▸ Dataset records:
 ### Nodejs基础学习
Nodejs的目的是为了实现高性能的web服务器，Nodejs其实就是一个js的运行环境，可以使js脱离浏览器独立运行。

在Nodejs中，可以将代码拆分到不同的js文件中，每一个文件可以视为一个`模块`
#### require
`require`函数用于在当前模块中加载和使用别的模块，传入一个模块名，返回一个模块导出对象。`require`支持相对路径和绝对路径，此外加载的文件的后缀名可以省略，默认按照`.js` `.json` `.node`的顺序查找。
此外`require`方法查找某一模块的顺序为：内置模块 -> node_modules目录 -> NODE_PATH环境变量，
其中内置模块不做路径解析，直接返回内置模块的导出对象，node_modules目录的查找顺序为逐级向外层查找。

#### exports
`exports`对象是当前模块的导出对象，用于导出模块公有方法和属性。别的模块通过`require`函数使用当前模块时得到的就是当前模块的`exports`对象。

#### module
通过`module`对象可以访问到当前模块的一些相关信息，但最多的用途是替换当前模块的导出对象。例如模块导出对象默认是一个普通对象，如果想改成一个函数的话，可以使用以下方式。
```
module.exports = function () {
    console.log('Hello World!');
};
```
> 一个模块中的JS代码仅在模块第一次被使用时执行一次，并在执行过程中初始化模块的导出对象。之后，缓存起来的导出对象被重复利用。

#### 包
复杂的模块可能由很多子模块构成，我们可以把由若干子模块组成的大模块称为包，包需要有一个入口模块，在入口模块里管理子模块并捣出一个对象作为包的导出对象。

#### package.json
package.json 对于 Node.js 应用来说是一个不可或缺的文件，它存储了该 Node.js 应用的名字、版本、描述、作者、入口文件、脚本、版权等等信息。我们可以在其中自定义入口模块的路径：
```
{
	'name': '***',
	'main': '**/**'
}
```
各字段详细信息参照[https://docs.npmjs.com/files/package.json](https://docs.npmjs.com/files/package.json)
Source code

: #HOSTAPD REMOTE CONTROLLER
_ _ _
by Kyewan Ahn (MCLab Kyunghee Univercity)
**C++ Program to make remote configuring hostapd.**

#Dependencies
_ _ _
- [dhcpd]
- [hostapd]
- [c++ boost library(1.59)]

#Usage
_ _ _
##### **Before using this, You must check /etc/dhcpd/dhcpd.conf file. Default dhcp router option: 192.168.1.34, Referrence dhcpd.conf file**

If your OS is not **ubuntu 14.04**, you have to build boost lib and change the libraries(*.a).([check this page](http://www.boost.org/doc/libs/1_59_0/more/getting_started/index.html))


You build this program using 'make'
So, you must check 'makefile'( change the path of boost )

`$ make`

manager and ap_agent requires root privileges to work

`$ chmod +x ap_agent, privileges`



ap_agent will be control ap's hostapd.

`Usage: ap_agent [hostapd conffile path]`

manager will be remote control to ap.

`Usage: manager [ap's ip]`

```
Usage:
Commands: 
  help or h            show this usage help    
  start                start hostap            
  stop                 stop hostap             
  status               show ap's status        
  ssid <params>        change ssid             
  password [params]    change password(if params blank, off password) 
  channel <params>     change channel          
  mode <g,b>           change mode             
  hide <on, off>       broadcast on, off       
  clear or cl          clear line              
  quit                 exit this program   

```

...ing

▸ Task to carry out:
Pick out and copy the lines of the material that include the word "check".

▸ Answer box:
##### **Before using this, You must check /etc/dhcpd/dhcpd.conf file. Default dhcp router option: 192.168.1.34, Referrence dhcpd.conf file**
If your OS is not **ubuntu 14.04**, you have to build boost lib and change the libraries(*.a).([check this page](http://www.boost.org/doc/libs/1_59_0/more/getting_started/index.html))
So, you must check 'makefile'( change the path of boost )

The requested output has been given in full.